Une Démission climatique à grande échelle ?

Alors, les témoignages de Claire et Mickaël sont-ils l’arbre qui cache la forêt ? Existe-t-il des millions d’autres individus prêts à claquer la porte des entreprises polluantes ? Pour le savoir, nous avons sollicité l’expertise de Caroline Renoux, Dirigeante du cabinet Birdeo, l’un des plus anciens acteurs du recrutement dans les métiers à impact. D’après elle, il est clair que de plus en plus de candidats ont des envies de green. Pour autant, il lui semble précoce de parler de Grande démission climatique.

Elle distingue d’ailleurs une vraie évolution ces dernières années dans le profil des candidats qui tapent à la porte de Birdeo : “autrefois, les candidats étaient de vrais pionniers, prêts à de fortes concessions salariales. Aujourd’hui, le critère n°1 de la majorité des candidats est - comme pour la population générale - le salaire, puis le télétravail et la distance domicile-travail. Ce n’est qu’après qu’ils nous questionnent sur le projet et le sens de l’entreprise ou encore l’engagement de la Direction sur ces sujets”, explique-t-elle.

Elle distingue d’ailleurs deux autres profils types : ceux qui vont préférer s’engager dans une boîte pionnière, à l’image de Veja qui porte l’écoresponsabilité dans son ADN, ou encore ceux qui vont s’orienter vers un acteur traditionnel afin d’espérer y insuffler un changement.

Le double visage de la Gen Z

Quant à l’aspect générationnel de cette hypothétique démission verte, là encore, Caroline Renoux se garde de formuler des conclusions hâtives. “Il est vrai que la génération Z a envie de bousculer les choses. Sur les réseaux sociaux, où l’on cultive la mise en avant de soi, cette génération ose dire des choses que l’on taisait auparavant. Mais l’engagement écologique ne concerne pas non plus toute cette population. Une autre frange est accro au digital et à la fast fashion”, analyse-t-elle.
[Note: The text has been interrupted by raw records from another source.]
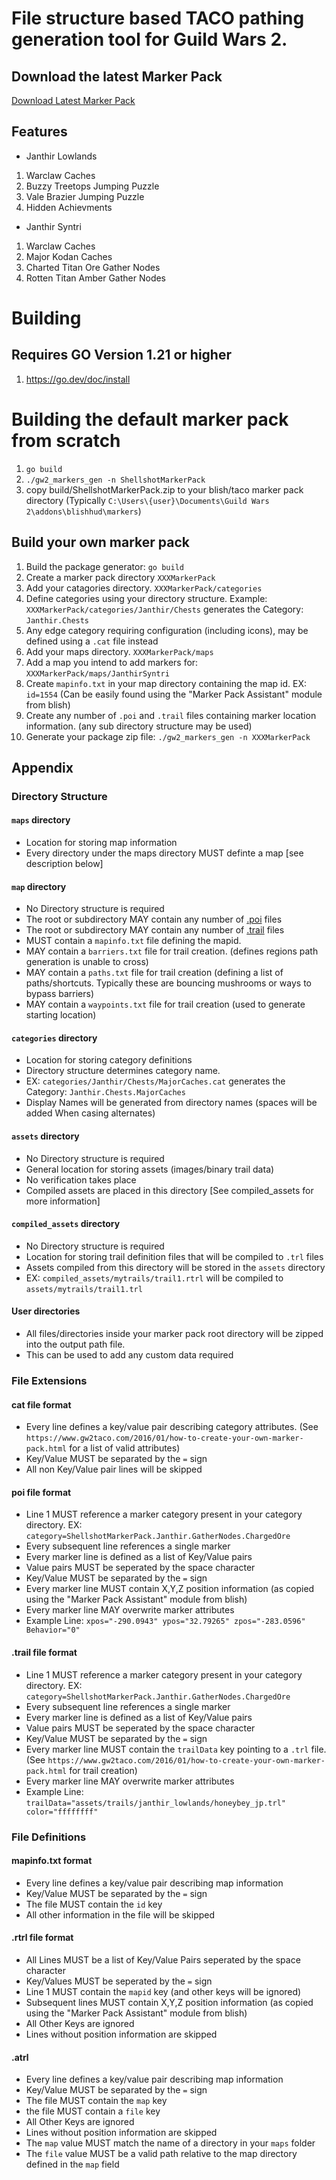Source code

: # File structure based TACO pathing generation tool for Guild Wars 2.

## Download the latest Marker Pack
[Download Latest Marker Pack](https://github.com/christhegoalie/GW2_GoPathMaker/releases/latest/download/ShellshotMarkerPack.taco)

## Features
- Janthir Lowlands
1. Warclaw Caches
1. Buzzy Treetops Jumping Puzzle
1. Vale Brazier Jumping Puzzle
1. Hidden Achievments
- Janthir Syntri
1. Warclaw Caches
1. Major Kodan Caches
1. Charted Titan Ore Gather Nodes
1. Rotten Titan Amber Gather Nodes

# Building

## Requires GO Version 1.21 or higher
1. https://go.dev/doc/install

# Building the default marker pack from scratch
1. `go build`
1. `./gw2_markers_gen -n ShellshotMarkerPack`
1. copy build/ShellshotMarkerPack.zip to your blish/taco marker pack directory (Typically `C:\Users\{user}\Documents\Guild Wars 2\addons\blishhud\markers`)

## Build your own marker pack
1. Build the package generator: `go build`
1. Create a marker pack directory `XXXMarkerPack`
1. Add your catagories directory. `XXXMarkerPack/categories`
1. Define categories using your directory structure. Example: `XXXMarkerPack/categories/Janthir/Chests` generates the Category: `Janthir.Chests`
1. Any edge category requiring configuration (including icons), may be defined using a `.cat` file instead
1. Add your maps directory. `XXXMarkerPack/maps`
1. Add a map you intend to add markers for: `XXXMarkerPack/maps/JanthirSyntri`
1. Create `mapinfo.txt` in your map directory containing the map id. EX: `id=1554` (Can be easily found using the "Marker Pack Assistant" module from blish)
1. Create any number of `.poi` and `.trail` files containing marker location information. (any sub directory structure may be used)
1. Generate your package zip file: `./gw2_markers_gen -n XXXMarkerPack`

## Appendix
### Directory Structure
#### `maps` directory
- Location for storing map information
- Every directory under the maps directory MUST definte a map [see description below]
#### `map` directory
- No Directory structure is required
- The root or subdirectory MAY contain any number of [.poi](#poi-file-format) files
- The root or subdirectory MAY contain any number of [.trail](#.trail-file-format) files
- MUST contain a `mapinfo.txt` file defining the mapid.
- MAY contain a `barriers.txt` file for trail creation. (defines regions path generation is unable to cross)
- MAY contain a `paths.txt` file for trail creation (defining a list of paths/shortcuts. Typically these are bouncing mushrooms or ways to bypass barriers)
- MAY contain a `waypoints.txt` file for trail creation (used to generate starting location)
#### `categories` directory
- Location for storing category definitions
- Directory structure determines category name.
- EX: `categories/Janthir/Chests/MajorCaches.cat` generates the Category: `Janthir.Chests.MajorCaches`
- Display Names will be generated from directory names (spaces will be added When casing alternates)
#### `assets` directory
- No Directory structure is required
- General location for storing assets (images/binary trail data)
- No verification takes place
- Compiled assets are placed in this directory [See compiled_assets for more information]
#### `compiled_assets` directory
- No Directory structure is required
- Location for storing trail definition files that will be compiled to `.trl` files
- Assets compiled from this directory will be stored in the `assets` directory
- EX: `compiled_assets/mytrails/trail1.rtrl` will be compiled to `assets/mytrails/trail1.trl`
#### User directories
- All files/directories inside your marker pack root directory will be zipped into the output path file.
- This can be used to add any custom data required

### File Extensions
#### cat file format
- Every line defines a key/value pair describing category attributes. (See `https://www.gw2taco.com/2016/01/how-to-create-your-own-marker-pack.html` for a list of valid attributes)
- Key/Value MUST be separated by the `=` sign
- All non Key/Value pair lines will be skipped
#### poi file format
- Line 1 MUST reference a marker category present in your category directory. EX: `category=ShellshotMarkerPack.Janthir.GatherNodes.ChargedOre`
- Every subsequent line references a single marker
- Every marker line is defined as a list of Key/Value pairs
- Value pairs MUST be seperated by the space character
- Key/Value MUST be separated by the `=` sign
- Every marker line MUST contain X,Y,Z position information (as copied using the "Marker Pack Assistant" module from blish)
- Every marker line MAY overwrite marker attributes
- Example Line: `xpos="-290.0943" ypos="32.79265" zpos="-283.0596" Behavior="0"`
#### .trail file format
- Line 1 MUST reference a marker category present in your category directory. EX: `category=ShellshotMarkerPack.Janthir.GatherNodes.ChargedOre`
- Every subsequent line references a single marker
- Every marker line is defined as a list of Key/Value pairs
- Value pairs MUST be seperated by the space character
- Key/Value MUST be separated by the `=` sign
- Every marker line MUST contain the `trailData` key pointing to a `.trl` file. (See `https://www.gw2taco.com/2016/01/how-to-create-your-own-marker-pack.html` for trail creation)
- Every marker line MAY overwrite marker attributes
- Example Line: `trailData="assets/trails/janthir_lowlands/honeybey_jp.trl" color="ffffffff"`

### File Definitions
#### mapinfo.txt format
- Every line defines a key/value pair describing map information
- Key/Value MUST be separated by the `=` sign
- The file MUST contain the `id` key
- All other information in the file will be skipped
#### .rtrl file format
- All Lines MUST be a list of Key/Value Pairs seperated by the space character
- Key/Values MUST be seperated by the `=` sign
- Line 1 MUST contain the `mapid` key (and other keys will be ignored)
- Subsequent lines MUST contain X,Y,Z position information (as copied using the "Marker Pack Assistant" module from blish)
- All Other Keys are ignored
- Lines without position information are skipped
#### .atrl
- Every line defines a key/value pair describing map information
- Key/Value MUST be separated by the `=` sign
- The file MUST contain the `map` key
- the file MUST contain a `file` key
- All Other Keys are ignored
- Lines without position information are skipped
- The `map` value MUST match the name of a directory in your `maps` folder
- The `file` value MUST be a valid path relative to the map directory defined in the `map` field

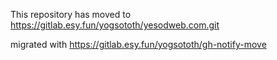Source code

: This repository has moved to https://gitlab.esy.fun/yogsototh/yesodweb.com.git

migrated with https://gitlab.esy.fun/yogsototh/gh-notify-move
Donc n’allons pas dire que la Démission verte est l’apanage de la Gen Z. Chez les autres tranches d’âge, cette conscience écologique se révèle aussi, notamment à la tête des entreprises familiales où les jeunes repreneurs témoignent de leur envie de transformer l’entreprise.
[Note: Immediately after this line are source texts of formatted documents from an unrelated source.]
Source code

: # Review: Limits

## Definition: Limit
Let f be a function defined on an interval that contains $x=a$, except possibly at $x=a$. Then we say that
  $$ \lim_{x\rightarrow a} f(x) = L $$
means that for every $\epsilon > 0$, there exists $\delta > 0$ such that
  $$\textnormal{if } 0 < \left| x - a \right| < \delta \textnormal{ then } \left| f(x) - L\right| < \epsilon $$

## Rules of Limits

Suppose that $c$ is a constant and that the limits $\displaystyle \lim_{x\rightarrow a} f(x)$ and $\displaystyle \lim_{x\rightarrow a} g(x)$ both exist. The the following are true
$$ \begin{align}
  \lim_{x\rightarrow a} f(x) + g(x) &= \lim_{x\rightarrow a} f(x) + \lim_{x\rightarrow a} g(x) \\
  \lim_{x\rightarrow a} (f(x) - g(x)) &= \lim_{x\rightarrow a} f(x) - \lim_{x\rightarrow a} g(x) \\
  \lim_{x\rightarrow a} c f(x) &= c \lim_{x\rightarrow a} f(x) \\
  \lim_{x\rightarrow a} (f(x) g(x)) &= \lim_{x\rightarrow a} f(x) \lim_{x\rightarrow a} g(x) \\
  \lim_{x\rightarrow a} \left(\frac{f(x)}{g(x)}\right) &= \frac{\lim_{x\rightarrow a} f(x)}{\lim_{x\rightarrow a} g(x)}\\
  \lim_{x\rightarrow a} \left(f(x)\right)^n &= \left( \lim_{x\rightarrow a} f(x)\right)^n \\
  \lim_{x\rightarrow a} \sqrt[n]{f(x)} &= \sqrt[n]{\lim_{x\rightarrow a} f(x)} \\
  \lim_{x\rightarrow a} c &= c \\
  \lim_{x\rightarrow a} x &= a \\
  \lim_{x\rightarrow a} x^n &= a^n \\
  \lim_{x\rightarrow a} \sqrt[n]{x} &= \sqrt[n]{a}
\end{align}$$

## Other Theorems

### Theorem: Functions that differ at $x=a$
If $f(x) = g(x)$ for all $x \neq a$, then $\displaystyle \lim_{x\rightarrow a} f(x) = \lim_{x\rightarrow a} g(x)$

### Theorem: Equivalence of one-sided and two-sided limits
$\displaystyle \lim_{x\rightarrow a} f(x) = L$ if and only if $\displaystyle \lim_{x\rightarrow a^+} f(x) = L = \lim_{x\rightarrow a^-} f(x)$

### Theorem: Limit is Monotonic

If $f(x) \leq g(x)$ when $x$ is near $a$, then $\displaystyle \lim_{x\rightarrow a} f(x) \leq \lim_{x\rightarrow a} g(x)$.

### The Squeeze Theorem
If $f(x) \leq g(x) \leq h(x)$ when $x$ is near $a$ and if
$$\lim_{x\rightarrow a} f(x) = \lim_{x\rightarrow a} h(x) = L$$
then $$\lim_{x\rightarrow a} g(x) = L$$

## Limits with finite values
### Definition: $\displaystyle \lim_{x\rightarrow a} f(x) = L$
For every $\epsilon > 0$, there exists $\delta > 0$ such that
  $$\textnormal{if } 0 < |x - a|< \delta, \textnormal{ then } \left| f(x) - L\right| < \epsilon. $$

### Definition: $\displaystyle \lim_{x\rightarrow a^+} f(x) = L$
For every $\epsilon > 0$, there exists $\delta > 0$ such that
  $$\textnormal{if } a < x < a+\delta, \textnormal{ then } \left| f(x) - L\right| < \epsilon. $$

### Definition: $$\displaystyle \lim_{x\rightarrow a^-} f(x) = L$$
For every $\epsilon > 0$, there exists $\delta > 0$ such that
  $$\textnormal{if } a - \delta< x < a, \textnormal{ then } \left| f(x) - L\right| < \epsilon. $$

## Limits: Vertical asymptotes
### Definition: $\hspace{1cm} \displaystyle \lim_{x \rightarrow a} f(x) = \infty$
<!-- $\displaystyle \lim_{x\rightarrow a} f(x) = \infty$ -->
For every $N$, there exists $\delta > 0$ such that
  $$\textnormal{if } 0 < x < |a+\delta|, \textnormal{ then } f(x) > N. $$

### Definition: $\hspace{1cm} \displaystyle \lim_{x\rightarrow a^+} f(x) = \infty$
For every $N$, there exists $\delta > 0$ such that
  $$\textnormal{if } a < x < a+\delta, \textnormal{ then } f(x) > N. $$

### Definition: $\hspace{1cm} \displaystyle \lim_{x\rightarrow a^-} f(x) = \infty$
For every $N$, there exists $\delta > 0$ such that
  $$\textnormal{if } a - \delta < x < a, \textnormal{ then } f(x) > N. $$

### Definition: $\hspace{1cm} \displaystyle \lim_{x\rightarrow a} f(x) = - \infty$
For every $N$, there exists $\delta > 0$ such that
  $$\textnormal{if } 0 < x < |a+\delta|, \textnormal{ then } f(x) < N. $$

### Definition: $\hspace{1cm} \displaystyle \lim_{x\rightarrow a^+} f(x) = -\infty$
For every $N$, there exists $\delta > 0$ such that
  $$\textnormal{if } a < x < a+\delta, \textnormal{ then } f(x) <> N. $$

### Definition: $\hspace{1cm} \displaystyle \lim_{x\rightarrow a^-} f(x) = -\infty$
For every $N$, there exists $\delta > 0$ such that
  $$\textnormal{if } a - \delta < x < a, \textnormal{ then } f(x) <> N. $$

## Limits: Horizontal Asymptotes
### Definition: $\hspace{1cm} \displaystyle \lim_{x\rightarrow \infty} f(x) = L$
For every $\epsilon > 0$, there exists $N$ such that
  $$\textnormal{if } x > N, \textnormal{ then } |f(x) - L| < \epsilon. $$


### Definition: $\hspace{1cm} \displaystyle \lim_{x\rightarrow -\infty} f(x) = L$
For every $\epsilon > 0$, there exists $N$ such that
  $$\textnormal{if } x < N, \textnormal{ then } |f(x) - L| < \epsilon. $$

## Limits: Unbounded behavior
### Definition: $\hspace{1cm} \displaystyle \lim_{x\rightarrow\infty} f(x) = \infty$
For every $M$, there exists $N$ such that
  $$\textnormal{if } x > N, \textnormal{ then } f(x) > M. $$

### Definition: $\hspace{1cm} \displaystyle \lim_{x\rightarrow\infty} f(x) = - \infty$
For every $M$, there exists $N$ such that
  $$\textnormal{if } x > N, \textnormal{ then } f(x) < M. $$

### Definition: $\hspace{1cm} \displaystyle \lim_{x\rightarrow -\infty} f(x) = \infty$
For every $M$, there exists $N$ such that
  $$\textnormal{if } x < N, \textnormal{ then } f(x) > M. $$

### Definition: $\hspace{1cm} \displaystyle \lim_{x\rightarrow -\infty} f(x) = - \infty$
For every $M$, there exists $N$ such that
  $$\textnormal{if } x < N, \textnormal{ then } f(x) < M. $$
Faut-il tout quitter… ou transformer de l’intérieur ?

Pour nos trois interviewés, il ne sera question de Démission verte que si l’évolution est profondément systémique et ne se borne pas aux individus, à commencer par la réglementation, qui demeure le facteur de changement n°1. “En Europe, nous avons la chance d’avoir une législation qui bouge. Du côté des entreprises, je crois aussi à la coopétition (coopération et compétition, ndlr) : soit des concurrents qui se regroupent pour proposer par exemple un packaging moins coûteux pour la planète”, affirme Caroline Renoux.

De son côté, Mickaël appelle de ses vœux la Démission climatique, sans y croire pour demain :

J’aimerais que cela arrive, mais on ne pourra l’espérer que si en face, il y a des emplois verts qui permettent d’allier sens, confort du salaire et sécurité de l’emploi.
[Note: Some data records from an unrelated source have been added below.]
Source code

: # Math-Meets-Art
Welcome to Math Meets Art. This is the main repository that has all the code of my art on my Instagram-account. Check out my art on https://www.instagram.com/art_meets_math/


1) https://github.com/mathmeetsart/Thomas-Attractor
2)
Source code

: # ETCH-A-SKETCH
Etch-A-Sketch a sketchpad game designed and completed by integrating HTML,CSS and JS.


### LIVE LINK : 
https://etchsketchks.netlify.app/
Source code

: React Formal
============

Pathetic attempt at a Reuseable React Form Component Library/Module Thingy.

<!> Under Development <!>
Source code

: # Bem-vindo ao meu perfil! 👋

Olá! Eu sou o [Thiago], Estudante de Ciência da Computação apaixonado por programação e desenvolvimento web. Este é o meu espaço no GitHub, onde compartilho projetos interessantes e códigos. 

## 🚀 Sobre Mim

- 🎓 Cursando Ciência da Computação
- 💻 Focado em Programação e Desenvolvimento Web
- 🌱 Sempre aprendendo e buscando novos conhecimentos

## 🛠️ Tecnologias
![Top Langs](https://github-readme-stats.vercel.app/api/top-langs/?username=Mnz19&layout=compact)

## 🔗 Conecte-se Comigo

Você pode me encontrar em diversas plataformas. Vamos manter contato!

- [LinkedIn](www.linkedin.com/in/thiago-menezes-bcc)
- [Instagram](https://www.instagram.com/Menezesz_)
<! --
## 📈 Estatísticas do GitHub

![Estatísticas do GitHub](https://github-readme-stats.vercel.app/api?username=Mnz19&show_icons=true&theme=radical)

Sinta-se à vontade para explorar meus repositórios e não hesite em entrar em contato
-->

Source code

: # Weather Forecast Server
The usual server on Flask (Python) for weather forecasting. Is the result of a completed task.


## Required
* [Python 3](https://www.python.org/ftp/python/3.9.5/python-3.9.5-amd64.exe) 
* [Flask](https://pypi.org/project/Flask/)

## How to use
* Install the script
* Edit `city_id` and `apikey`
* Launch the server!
Quant à Claire, elle invite toutes les personnes qui ont des idées vertes qui germent dans la tête à sauter le pas : “Quand on ne se reconnaît plus au travail, il faut foncer. Il y a de plus en plus de structures qui offrent de belles opportunités aux talents en quête de sens. Donc, lancez-vous, vous ne le regretterez pas !”

Paulina Jonquères d’Oriola

Journaliste

Journaliste et experte Future of work (ça claque non ?), je mitonne des articles pour la crème de la crème des médias […]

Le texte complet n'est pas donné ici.